What you need to do | Output only the stretch of the listing that starts at the line containing "- Scikit-learn" and ends at the line containing "-Codificação de variáveis categóricas.", reproduced exactly with both ends.

Records for the exercise |
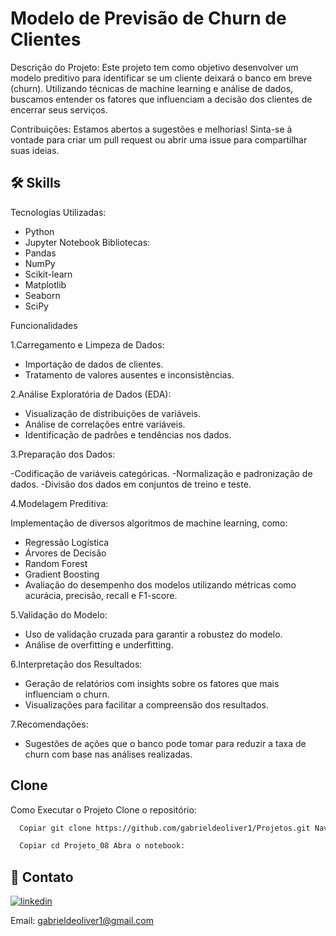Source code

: 
# Modelo de Previsão de Churn de Clientes

Descrição do Projeto: Este projeto tem como objetivo desenvolver um modelo preditivo para identificar se um cliente deixará o banco em breve (churn). Utilizando técnicas de machine learning e análise de dados, buscamos entender os fatores que influenciam a decisão dos clientes de encerrar seus serviços.

Contribuições: Estamos abertos a sugestões e melhorias! Sinta-se à vontade para criar um pull request ou abrir uma issue para compartilhar suas ideias.




## 🛠 Skills

Tecnologias Utilizadas:

- Python
- Jupyter Notebook
Bibliotecas:
- Pandas
- NumPy
- Scikit-learn
- Matplotlib
- Seaborn
- SciPy

Funcionalidades

1.Carregamento e Limpeza de Dados:

- Importação de dados de clientes.
- Tratamento de valores ausentes e inconsistências.

2.Análise Exploratória de Dados (EDA):

- Visualização de distribuições de variáveis.
- Análise de correlações entre variáveis.
- Identificação de padrões e tendências nos dados.

3.Preparação dos Dados:

-Codificação de variáveis categóricas.
-Normalização e padronização de dados.
-Divisão dos dados em conjuntos de treino e teste.

4.Modelagem Preditiva:

Implementação de diversos algoritmos de machine learning, como:
- Regressão Logística
- Árvores de Decisão
- Random Forest
- Gradient Boosting
- Avaliação do desempenho dos modelos utilizando métricas como acurácia, precisão, recall e F1-score.

5.Validação do Modelo:

- Uso de validação cruzada para garantir a robustez do modelo.
- Análise de overfitting e underfitting.

6.Interpretação dos Resultados:

- Geração de relatórios com insights sobre os fatores que mais influenciam o churn.
- Visualizações para facilitar a compreensão dos resultados.

7.Recomendações:

- Sugestões de ações que o banco pode tomar para reduzir a taxa de churn com base nas análises realizadas.

## Clone

Como Executar o Projeto Clone o repositório:

```bash
  Copiar git clone https://github.com/gabrieldeoliver1/Projetos.git Navegue até o diretório do projeto:
```

```bash
  Copiar cd Projeto_08 Abra o notebook:
```





## 🔗 Contato

[![linkedin](https://img.shields.io/badge/linkedin-0A66C2?style=for-the-badge&logo=linkedin&logoColor=white)](https://www.linkedin.com/in/gabrieldeoliver1/)

Email: gabrieldeoliver1@gmail.com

Answer for the task |
- Scikit-learn
- Matplotlib
- Seaborn
- SciPy

Funcionalidades

1.Carregamento e Limpeza de Dados:

- Importação de dados de clientes.
- Tratamento de valores ausentes e inconsistências.

2.Análise Exploratória de Dados (EDA):

- Visualização de distribuições de variáveis.
- Análise de correlações entre variáveis.
- Identificação de padrões e tendências nos dados.

3.Preparação dos Dados:

-Codificação de variáveis categóricas.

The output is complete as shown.